**Try it:** Go to the line holding "- Next js [blue]" in the entries below and write out exactly every line down to and including the line holding "- GO[https://www.unopack.com.ar/]".

[Provided material Boundary: Start]

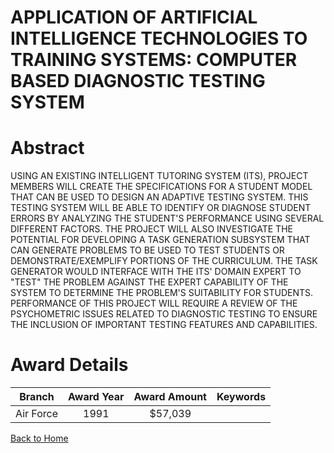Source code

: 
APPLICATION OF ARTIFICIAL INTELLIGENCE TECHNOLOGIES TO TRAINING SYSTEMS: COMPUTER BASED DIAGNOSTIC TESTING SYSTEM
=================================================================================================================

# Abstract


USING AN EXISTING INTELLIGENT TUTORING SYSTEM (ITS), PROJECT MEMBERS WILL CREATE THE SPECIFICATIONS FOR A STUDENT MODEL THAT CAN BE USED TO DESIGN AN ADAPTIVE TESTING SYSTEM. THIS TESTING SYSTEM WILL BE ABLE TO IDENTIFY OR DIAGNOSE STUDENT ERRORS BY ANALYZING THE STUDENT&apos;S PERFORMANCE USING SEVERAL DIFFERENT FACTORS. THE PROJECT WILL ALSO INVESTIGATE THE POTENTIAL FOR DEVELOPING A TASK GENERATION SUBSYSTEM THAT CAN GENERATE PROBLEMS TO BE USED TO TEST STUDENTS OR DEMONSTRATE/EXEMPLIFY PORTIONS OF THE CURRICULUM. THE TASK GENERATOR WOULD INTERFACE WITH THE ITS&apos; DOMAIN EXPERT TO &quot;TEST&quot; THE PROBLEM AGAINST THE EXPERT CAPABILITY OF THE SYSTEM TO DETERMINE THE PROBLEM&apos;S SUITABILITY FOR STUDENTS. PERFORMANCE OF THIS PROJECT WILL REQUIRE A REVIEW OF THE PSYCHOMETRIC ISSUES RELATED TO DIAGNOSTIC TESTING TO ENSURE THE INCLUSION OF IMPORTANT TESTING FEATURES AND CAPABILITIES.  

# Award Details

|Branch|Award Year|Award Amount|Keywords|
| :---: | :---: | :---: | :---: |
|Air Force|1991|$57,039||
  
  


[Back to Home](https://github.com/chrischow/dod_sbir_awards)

[Provided material Boundary: End]
[Provided material Boundary: Start]

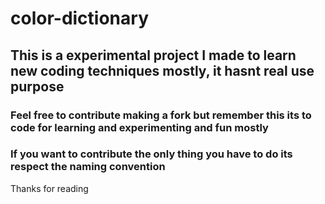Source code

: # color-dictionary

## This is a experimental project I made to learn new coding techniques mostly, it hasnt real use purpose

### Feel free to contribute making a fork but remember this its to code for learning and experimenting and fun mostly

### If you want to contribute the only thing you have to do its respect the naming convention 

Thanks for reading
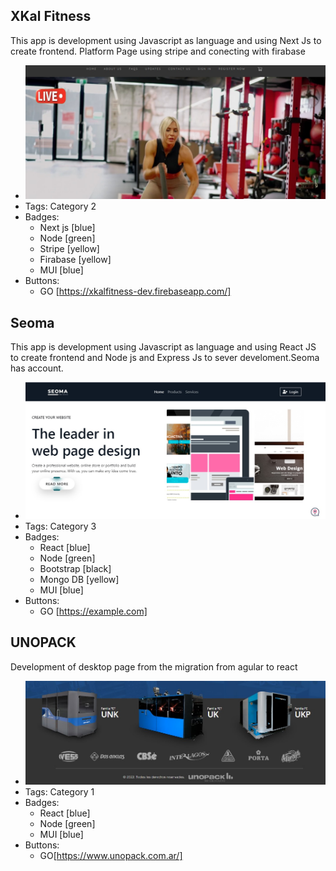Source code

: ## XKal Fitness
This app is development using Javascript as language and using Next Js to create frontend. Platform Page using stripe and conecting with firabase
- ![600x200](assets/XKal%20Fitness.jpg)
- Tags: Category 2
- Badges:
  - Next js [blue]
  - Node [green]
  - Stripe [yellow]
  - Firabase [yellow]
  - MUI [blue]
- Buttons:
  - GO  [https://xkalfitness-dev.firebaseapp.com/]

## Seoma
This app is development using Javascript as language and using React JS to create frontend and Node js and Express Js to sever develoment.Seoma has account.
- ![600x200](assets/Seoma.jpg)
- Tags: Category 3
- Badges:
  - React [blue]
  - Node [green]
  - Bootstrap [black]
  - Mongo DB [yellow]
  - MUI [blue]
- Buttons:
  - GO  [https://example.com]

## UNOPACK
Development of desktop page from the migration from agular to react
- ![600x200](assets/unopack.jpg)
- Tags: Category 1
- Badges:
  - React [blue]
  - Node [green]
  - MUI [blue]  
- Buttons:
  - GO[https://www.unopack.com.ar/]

[Provided material Boundary: End]
[Provided material Boundary: Start]

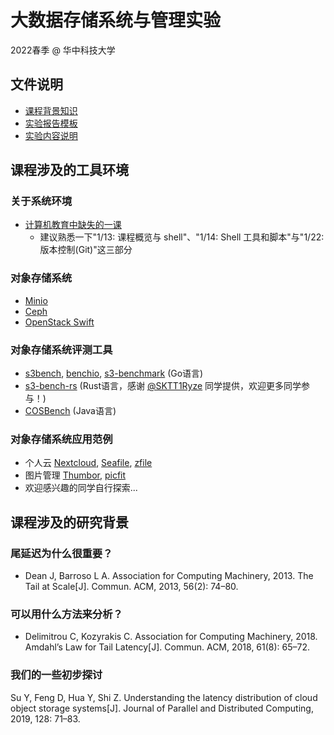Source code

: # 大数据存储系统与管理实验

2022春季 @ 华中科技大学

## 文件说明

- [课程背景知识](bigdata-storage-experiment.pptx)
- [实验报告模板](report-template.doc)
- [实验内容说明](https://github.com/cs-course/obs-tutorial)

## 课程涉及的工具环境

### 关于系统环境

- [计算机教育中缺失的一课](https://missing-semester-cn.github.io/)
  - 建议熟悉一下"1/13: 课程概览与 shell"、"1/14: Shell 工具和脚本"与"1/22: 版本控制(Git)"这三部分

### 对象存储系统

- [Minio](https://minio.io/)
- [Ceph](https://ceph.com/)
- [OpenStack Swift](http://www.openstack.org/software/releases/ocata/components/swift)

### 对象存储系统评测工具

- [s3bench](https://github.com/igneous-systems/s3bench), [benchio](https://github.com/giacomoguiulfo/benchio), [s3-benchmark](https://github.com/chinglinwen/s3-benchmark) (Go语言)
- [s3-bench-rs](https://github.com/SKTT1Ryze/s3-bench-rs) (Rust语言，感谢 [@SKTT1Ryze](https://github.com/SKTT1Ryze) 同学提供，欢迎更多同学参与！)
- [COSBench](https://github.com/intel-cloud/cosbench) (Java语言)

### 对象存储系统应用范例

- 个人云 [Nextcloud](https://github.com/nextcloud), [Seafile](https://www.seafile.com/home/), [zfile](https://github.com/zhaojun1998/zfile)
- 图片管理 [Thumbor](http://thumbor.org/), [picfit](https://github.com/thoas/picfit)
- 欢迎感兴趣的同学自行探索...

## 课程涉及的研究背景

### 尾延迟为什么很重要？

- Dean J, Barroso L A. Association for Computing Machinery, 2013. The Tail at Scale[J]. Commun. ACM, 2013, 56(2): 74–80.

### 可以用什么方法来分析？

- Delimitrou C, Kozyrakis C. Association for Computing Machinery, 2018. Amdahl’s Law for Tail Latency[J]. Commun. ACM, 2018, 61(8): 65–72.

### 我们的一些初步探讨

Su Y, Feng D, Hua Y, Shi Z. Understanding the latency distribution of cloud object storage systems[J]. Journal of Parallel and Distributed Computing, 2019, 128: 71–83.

[Provided material Boundary: End]

**Result:**
  - Next js [blue]
  - Node [green]
  - Stripe [yellow]
  - Firabase [yellow]
  - MUI [blue]
- Buttons:
  - GO  [https://xkalfitness-dev.firebaseapp.com/]

## Seoma
This app is development using Javascript as language and using React JS to create frontend and Node js and Express Js to sever develoment.Seoma has account.
- ![600x200](assets/Seoma.jpg)
- Tags: Category 3
- Badges:
  - React [blue]
  - Node [green]
  - Bootstrap [black]
  - Mongo DB [yellow]
  - MUI [blue]
- Buttons:
  - GO  [https://example.com]

## UNOPACK
Development of desktop page from the migration from agular to react
- ![600x200](assets/unopack.jpg)
- Tags: Category 1
- Badges:
  - React [blue]
  - Node [green]
  - MUI [blue]  
- Buttons:
  - GO[https://www.unopack.com.ar/]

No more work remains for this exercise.